There is something to notice here. That apostrophe is not your standard ASCII
U+0027 APOSTROPHE. No, this was far worse. This is a fancy Unicode
U+2019 RIGHT SINGLE QUOTATION MARK. The GB18030 character encoding formats codepoints as either 1, 2, or 4 bytes. If a byte is within the range
00 - 7F, then it is interpreted as ASCII. So misinterpreting the apostrophe as GB18030 doesn’t have any side-effects since it is valid UTF-8 and GB18030. However, if a byte is outside that range, then depending on the byte immediately following it, it may be 2 or 4 bytes long. The Wikipedia page has a whole table explaining when you need four bytes, but for our case, all we need to know is that if the two bytes match the pattern
81–FE 40–FE then they are just two bytes and not part of four bytes.

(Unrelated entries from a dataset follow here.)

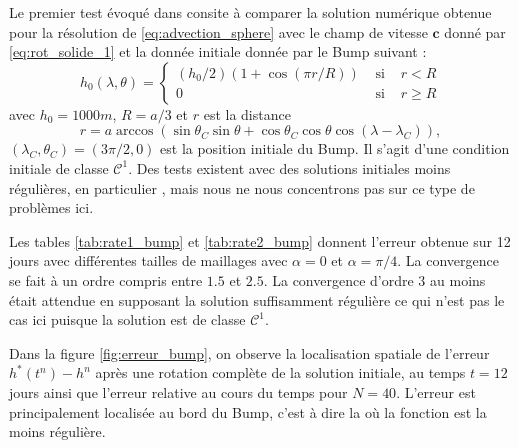 Le premier test évoqué dans \cite{Williamson1992} consite à comparer la solution numérique obtenue pour la résolution de \eqref{eq:advection_sphere} avec le champ de vitesse $\mathbf{c}$ donné par \eqref{eq:rot_solide_1} et la donnée initiale donnée par le Bump suivant :
\begin{equation}
h_0(\lambda, \theta) = \left\lbrace
\begin{array}{ccl}
(h_0/2) (1 + \cos (\pi r/R) ) & \text{ si } & r<R \\
0 & \text{ si } & r \geq R
\end{array}
\right.
\label{eq:initial_solid_body}
\end{equation}
avec $h_0 = 1000 \si{m}$, $R=a/3$ et $r$ est la distance 
\begin{equation}
r = a \arccos \left( \sin \theta_C \sin \theta + \cos \theta_C \cos \theta \cos (\lambda - \lambda_C) \right),
\end{equation}
$(\lambda_C, \theta_C) = (3 \pi / 2 , 0)$ est la position initiale du Bump. Il s'agit d'une condition initiale de classe $\mathcal{C}^1$. Des tests existent avec des solutions initiales moins régulières, en particulier \cite{Nair2010}, mais nous ne nous concentrons pas sur ce type de problèmes ici.

Les tables \ref{tab:rate1_bump} et \ref{tab:rate2_bump} donnent l'erreur obtenue sur 12 jours avec différentes tailles de maillages avec $\alpha=0$ et $\alpha = \pi/4$. La convergence se fait à un ordre compris entre $1.5$ et $2.5$. La convergence d'ordre $3$ au moins était attendue en supposant la solution suffisamment régulière ce qui n'est pas le cas ici puisque la solution est de classe $\mathcal{C}^1$.

Dans la figure \ref{fig:erreur_bump}, on observe la localisation spatiale de l'erreur $h^*(t^n) - h^n$ après une rotation complète de la solution initiale, au temps $t=12$ jours ainsi que l'erreur relative au cours du temps pour $N=40$. L'erreur est principalement localisée au bord du Bump, c'est à dire la où la fonction est la moins régulière.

Our fancy single quotation mark is actually 3 bytes,
E2 80 99, when encoded in UTF-8. The first two bytes will be interpreted as a whole GB18030 character since
E2 80 matched the pattern from earlier. In our previous example with
m the next two bytes would be
99 6D which also matched the pattern.
’m is transformed into
Finally we understand how these characters arise. Someone or some program entered UTF-8 formatted text somewhere that expected GB18030 formatted data. This text used fancy Unicode single quotes instead of ASCII apostrophes. This could be because of an OCR program that would sometimes use either one when scanning text. Or it could be from a word processor that inserts the fancy single quotes when you try to insert an apostrophe. Any of these scenarios is possible.

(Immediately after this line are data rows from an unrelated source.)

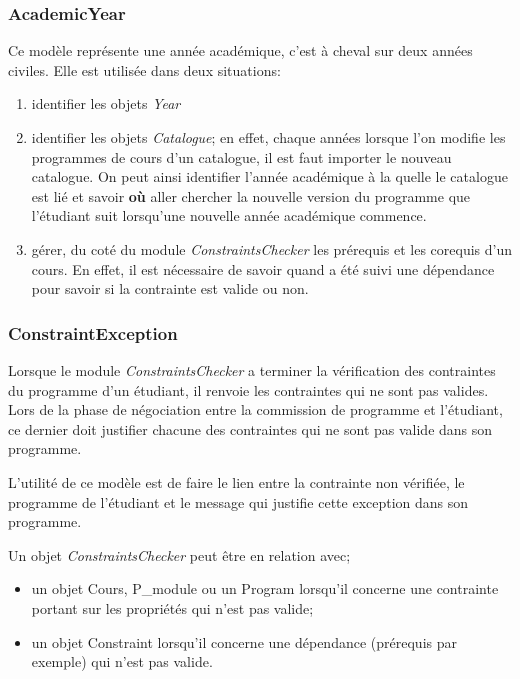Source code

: \subsubsection{AcademicYear}
Ce modèle représente une année académique, c'est à cheval sur deux années civiles. Elle est utilisée dans deux situations:
\begin{enumerate}
  \item identifier les objets \textit{Year} 
  \item identifier les objets \textit{Catalogue}; en effet, chaque années lorsque l'on modifie les programmes de cours d'un catalogue, il est faut importer le nouveau catalogue. On peut ainsi identifier l'année académique à la quelle le catalogue est lié et savoir \textbf{où} aller chercher la nouvelle version du programme que l'étudiant suit lorsqu'une nouvelle année académique commence.
  \item gérer, du coté du module \textit{ConstraintsChecker} les prérequis et les corequis d'un cours. En effet, il est nécessaire de savoir quand a été suivi une dépendance pour savoir si la contrainte est valide ou non. 
\end{enumerate}

\subsubsection{ConstraintException}
Lorsque le module \textit{ConstraintsChecker} a terminer la vérification des contraintes du programme d'un étudiant, il renvoie les contraintes qui ne sont pas valides. Lors de la phase de négociation entre la commission de programme et l'étudiant, ce dernier doit justifier chacune des contraintes qui ne sont pas valide dans son programme.

L'utilité de ce modèle est de faire le lien entre la contrainte non vérifiée, le programme de l'étudiant et le message qui justifie cette exception dans son programme. 

Un objet \textit{ConstraintsChecker} peut être en relation avec;

\begin{itemize}
\item un objet Cours, P\_module ou un Program lorsqu’il concerne une contrainte portant sur les propriétés qui n'est pas valide;
\item un objet Constraint lorsqu'il concerne une dépendance (prérequis par exemple) qui n'est pas valide.
\end{itemize}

It seems like a simple mistake that could happen. Treating UTF-8 text as your native GB18030 and moving on. But this would never happen twice, right? Welll unfortunately for us we can find out!
To purposely corrupt some text we can just do
"don’t".encode("utf-8").decode("gb18030") which gives us
"don鈥檛". Searching this in Google gives us 1,650,000 results. Now we can corrupt the same text again. This would be as if you interpreted the utf-8 text as gb18030, converted it into utf-8, and then reinterpreted it as gb18030. In that case we get another valid string
"don閳ユ獩". Searching this one up only returns 7,060 results. But that still means that this isn’t a completely uncommon thing. We can’t go a third time through because at that point our utf-8 bytes are no longer valid gb18030.
Revisiting The Table
Now that we know how to purposely break or fix text, we can go back to our original table and see what I got right.

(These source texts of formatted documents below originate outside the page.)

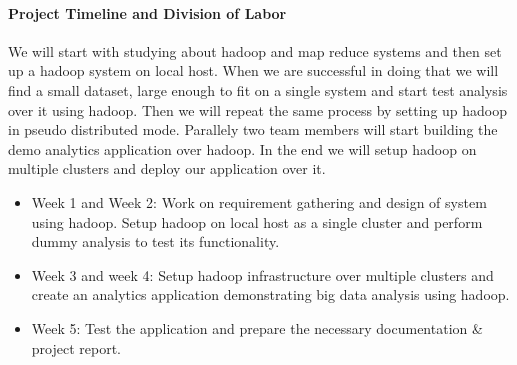 \paragraph{Project Timeline and Division of Labor}
We will start with studying about hadoop and map reduce systems and then  set up a hadoop system on local host. When we are successful in doing that we will find a small dataset, large enough to fit on a single system and start test analysis over it using hadoop. Then we will repeat the same process by setting up hadoop in pseudo distributed mode. Parallely two team members will start building the demo analytics application over hadoop. In the end we will setup hadoop on multiple clusters and deploy our application over it.
\begin{itemize}
	\item Week 1 and Week 2: Work on requirement gathering and design of system using hadoop. Setup hadoop on local host as a single cluster and perform dummy analysis to test its functionality.
	\item Week 3 and week 4: Setup hadoop infrastructure over multiple clusters and create an analytics application demonstrating big data analysis using hadoop.
	\item Week 5: Test the application and prepare the necessary documentation & project report.
\end{itemize}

|guessed original||replacement||actual orginal|
For the most part, I correctly guessed the letter based on context. But I failed to get the capitalization correct. I also didn’t realize that the preceding character didn’t always have to be an apostrophe. It just had to be any 3 byte utf-8 encoded Unicode character that could be interpreted as valid GM18030. These just happen to be most commonly single quotes, double quotes, and dashes as far as my research could find.
I think the common differences with the characters is mostly coincidental. The character mapping from Unicode codepoints to GM18030 is just done with a premade map and isn’t mapped linearly. So any characters that had the same difference just happened to be decoded to a linear portion of the character encoding.